Replying to LO29495 --
Dear Organlearners,
Pixie Delite <pixie_delite@hotmail.com> writes
>You made me think yet again. DO you think Mr Lange
>that the longing for an LO is one based on tacit-intuitive
>perception in all cases? Let me describe my first experience
>with an LO to you.
Greetings dear Joy,
Please call me At. I am far more comfortable with it.
It is a deep philosophical question whether a person can long for
something of which that person is not tacitly and even not subconciously
aware of. It is already difficult to argue about longing for something
which is perceived only tacitly-intuitively.
I cannot argue about the latter, but i can certainly draw on many cases in
my past after they have emerged from the tacit level to the formal level.
One such a case is that after having obtained a MSc in physics, i was dead
set against a PhD on some specialised field in physics and in which the
rest of physics and especially other subjects will not figure. Today i
know that i did not want to give up the wholeness which i gained after 5
years of study at university, following a course against the mainstream of
training. Because of the headstongness i landed with my butt in soil
science. It was a good thing because in it i had to learn about LEP (Law
of Entropy Production). If i had specialised in phsyics, the chances are
pretty slim that i would up to today had been ignorant to "entropy
production" as a fundamental concept.
>I realised I was a human body, with a soul entrapped. A soul
>trapped by its own desire to be not tacit in its experience
>anymore. TO be able to imbibe explicit knowledge from all the
>information available around it. At that very moment, when I
>realised the union of the spirit and the body -- the pure form of
>energy and its manifestation as a physical for pure sensual
>pleasures -- I had my first experience with an LO.
Joy, why do you articulate it as "first experience with an LO"? I would
have articulated it as the "first experience with wholeness". Wholeness
is as real as a LO, but wholeness is not a LO. It is an essence of the LO.

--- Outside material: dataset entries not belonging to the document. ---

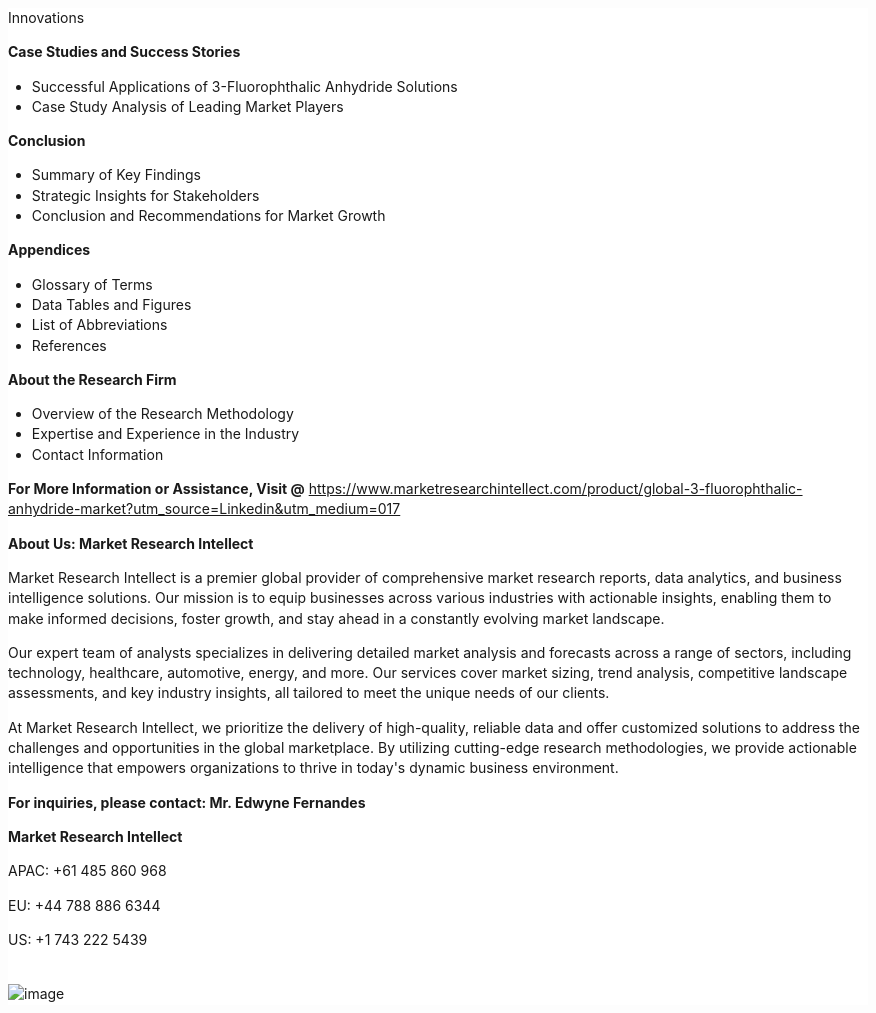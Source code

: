 Innovations</li></ul><p><strong>Case Studies and Success Stories</strong></p><ul><li>Successful Applications of 3-Fluorophthalic Anhydride Solutions</li><li>Case Study Analysis of Leading Market Players</li></ul><p><strong>Conclusion</strong></p><ul><li>Summary of Key Findings</li><li>Strategic Insights for Stakeholders</li><li>Conclusion and Recommendations for Market Growth</li></ul><p><strong>Appendices</strong></p><ul><li>Glossary of Terms</li><li>Data Tables and Figures</li><li>List of Abbreviations</li><li>References</li></ul><p><strong>About the Research Firm</strong></p><ul><li>Overview of the Research Methodology</li><li>Expertise and Experience in the Industry</li><li>Contact Information</li></ul></div><div class="article-main__content" data-test-id="publishing-text-block"><p><span class="font-[700]"><strong>For More Information or Assistance, Visit @</strong>&nbsp;<a href="https://www.marketresearchintellect.com/product/global-3-fluorophthalic-anhydride-market?utm_source=Linkedin&utm_medium=017">https://www.marketresearchintellect.com/product/global-3-fluorophthalic-anhydride-market?utm_source=Linkedin&utm_medium=017</a></span></p><p><strong>About Us: Market Research Intellect</strong></p><p>Market Research Intellect is a premier global provider of comprehensive market research reports, data analytics, and business intelligence solutions. Our mission is to equip businesses across various industries with actionable insights, enabling them to make informed decisions, foster growth, and stay ahead in a constantly evolving market landscape.</p><p>Our expert team of analysts specializes in delivering detailed market analysis and forecasts across a range of sectors, including technology, healthcare, automotive, energy, and more. Our services cover market sizing, trend analysis, competitive landscape assessments, and key industry insights, all tailored to meet the unique needs of our clients.</p><p>At Market Research Intellect, we prioritize the delivery of high-quality, reliable data and offer customized solutions to address the challenges and opportunities in the global marketplace. By utilizing cutting-edge research methodologies, we provide actionable intelligence that empowers organizations to thrive in today's dynamic business environment.</p><p><strong>For inquiries, please contact: Mr. Edwyne Fernandes</strong></p><p><strong>Market Research Intellect</strong></p><p>APAC: +61 485 860 968</p><p>EU: +44 788 886 6344</p><p>US: +1 743 222 5439</p></div><div class="article-main__content" data-test-id="publishing-text-block">&nbsp;</div>
![image](https://github.com/user-attachments/assets/3927c111-ade2-4006-a991-02c6bf7d05c9)
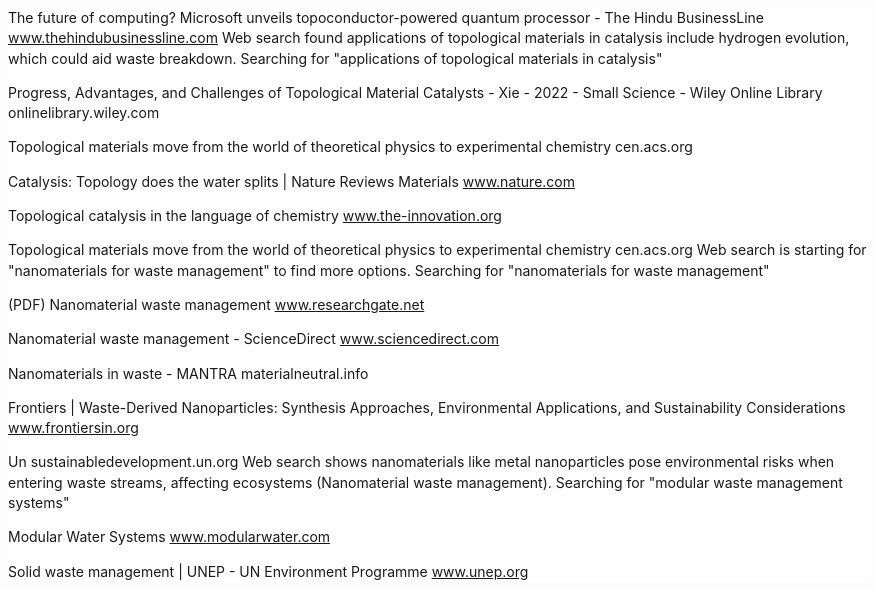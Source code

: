 
The future of computing? Microsoft unveils topoconductor-powered quantum processor - The Hindu BusinessLine
www.thehindubusinessline.com
Web search found applications of topological materials in catalysis include hydrogen evolution, which could aid waste breakdown.
Searching for "applications of topological materials in catalysis"


Progress, Advantages, and Challenges of Topological Material Catalysts - Xie - 2022 - Small Science - Wiley Online Library
onlinelibrary.wiley.com


Topological materials move from the world of theoretical physics to experimental chemistry
cen.acs.org


Catalysis: Topology does the water splits | Nature Reviews Materials
www.nature.com


Topological catalysis in the language of chemistry
www.the-innovation.org


Topological materials move from the world of theoretical physics to experimental chemistry
cen.acs.org
Web search is starting for "nanomaterials for waste management" to find more options.
Searching for "nanomaterials for waste management"


(PDF) Nanomaterial waste management
www.researchgate.net


Nanomaterial waste management - ScienceDirect
www.sciencedirect.com


Nanomaterials in waste - MANTRA
materialneutral.info


Frontiers | Waste-Derived Nanoparticles: Synthesis Approaches, Environmental Applications, and Sustainability Considerations
www.frontiersin.org


Un
sustainabledevelopment.un.org
Web search shows nanomaterials like metal nanoparticles pose environmental risks when entering waste streams, affecting ecosystems (Nanomaterial waste management).
Searching for "modular waste management systems"


Modular Water Systems
www.modularwater.com


Solid waste management | UNEP - UN Environment Programme
www.unep.org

I have had similar experiences. The most profound one was when i
discovered emprically that LEP operates in not only the material world,
but also in the mental world. My body and mind became even more one
body-mind knowing that LEP works in both.
>So, does it mean it ultimately boils down to the individual.
>The organisation is what you make it to be -- not what it is
>or what you want it to become but what you make it to be
>according to the limitations of your perception -- even
>holistic perceptions!
I thought so too when i was younger. Now i realise that i am only part of
me. The rest of me are my fellow humans, the billions alive and all those
already dead. I know it sounds stupid, but that is how it is. The best
description i ever found to describe it is Benjamin Franklin's "If we do
not hang together, then we will hang individually." Perhaps "i-am-we-are"
may also describe how i think myself to become.